• Using .NET, how can you find the mime type of a file based on the file signature not the extension


    Using .NET, how can you find the mime type of a file based on the file signature not the extension

    I am looking for a simple way to get a mime type where the file extension is incorrect or not given, something similar to this question only in .Net.

    回答1

    In Urlmon.dll, there's a function called FindMimeFromData.

    From the documentation

    MIME type detection, or "data sniffing," refers to the process of determining an appropriate MIME type from binary data. The final result depends on a combination of server-supplied MIME type headers, file extension, and/or the data itself. Usually, only the first 256 bytes of data are significant.

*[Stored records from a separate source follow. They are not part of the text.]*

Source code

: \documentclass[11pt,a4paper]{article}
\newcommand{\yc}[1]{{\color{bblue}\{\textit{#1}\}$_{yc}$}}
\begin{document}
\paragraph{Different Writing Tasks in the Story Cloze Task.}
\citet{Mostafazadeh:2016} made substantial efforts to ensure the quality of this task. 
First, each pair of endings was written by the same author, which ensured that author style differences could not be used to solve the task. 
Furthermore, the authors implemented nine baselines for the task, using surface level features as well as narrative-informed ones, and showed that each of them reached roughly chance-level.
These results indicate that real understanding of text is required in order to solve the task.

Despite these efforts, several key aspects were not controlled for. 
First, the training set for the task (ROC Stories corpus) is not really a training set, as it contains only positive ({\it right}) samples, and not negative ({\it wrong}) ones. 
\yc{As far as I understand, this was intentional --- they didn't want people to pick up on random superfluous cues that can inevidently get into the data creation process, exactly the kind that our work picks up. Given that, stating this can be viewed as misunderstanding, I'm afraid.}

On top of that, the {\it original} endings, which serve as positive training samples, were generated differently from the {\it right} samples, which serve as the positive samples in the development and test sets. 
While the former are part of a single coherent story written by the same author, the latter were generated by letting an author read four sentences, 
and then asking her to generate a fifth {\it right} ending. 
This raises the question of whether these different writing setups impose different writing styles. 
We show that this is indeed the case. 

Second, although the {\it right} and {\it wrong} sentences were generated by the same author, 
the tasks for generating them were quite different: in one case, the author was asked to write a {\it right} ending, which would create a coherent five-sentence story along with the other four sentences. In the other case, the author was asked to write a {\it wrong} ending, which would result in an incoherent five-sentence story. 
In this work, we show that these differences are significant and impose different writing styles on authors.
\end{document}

    So, read the first (up to) 256 bytes from the file and pass it to FindMimeFromData.

     
    According to stackoverflow.com/questions/4833113/…, that function is able to determine only 26 types, so I don't think that it is reliable. E.g. '*.docx' file is determined as 'application/x-zip-compressed'.

    I suppose that's because docx is ostensibly a zip file.

    Docx is a zip file, but the mimetype for .docx is "application/vnd.openxmlformats-officedocument.wordprocessingml.document". While this CAN be determined from a binary-only examination, it's probably not the most efficient way to do it, and in most cases you would have to read in more than the first 256 bytes.

    回答2

    I did use urlmon.dll in the end. I thought there would be an easier way but this works. I include the code to help anyone else and allow me to find it again if I need it.

    using System.Runtime.InteropServices;
    
    [DllImport(@"urlmon.dll", CharSet = CharSet.Auto)]
        private extern static System.UInt32 FindMimeFromData(
            System.UInt32 pBC,
            [MarshalAs(UnmanagedType.LPStr)] System.String pwzUrl,
            [MarshalAs(UnmanagedType.LPArray)] byte[] pBuffer,
            System.UInt32 cbSize,
            [MarshalAs(UnmanagedType.LPStr)] System.String pwzMimeProposed,
            System.UInt32 dwMimeFlags,
            out System.UInt32 ppwzMimeOut,
            System.UInt32 dwReserverd
        );
    
        public static string getMimeFromFile(string filename)
        {
            if (!File.Exists(filename))
                throw new FileNotFoundException(filename + " not found");
    
            byte[] buffer = new byte[256];
            using (FileStream fs = new FileStream(filename, FileMode.Open))
            {
                if (fs.Length >= 256)
                    fs.Read(buffer, 0, 256);
                else
                    fs.Read(buffer, 0, (int)fs.Length);
            }
            try
            {
                System.UInt32 mimetype;
                FindMimeFromData(0, null, buffer, 256, null, 0, out mimetype, 0);
                System.IntPtr mimeTypePtr = new IntPtr(mimetype);
                string mime = Marshal.PtrToStringUni(mimeTypePtr);
                Marshal.FreeCoTaskMem(mimeTypePtr);
                return mime;
            }
            catch (Exception e)
            {
                return "unknown/unknown";
            }
        }

    回答3

    Edit: Just use Mime Detective

    I use byte array sequences to determine the correct MIME type of a given file. The advantage of this over just looking at the file extension of the file name is that if a user were to rename a file to bypass certain file type upload restrictions, the file name extension would fail to catch this. On the other hand, getting the file signature via byte array will stop this mischievous behavior from happening.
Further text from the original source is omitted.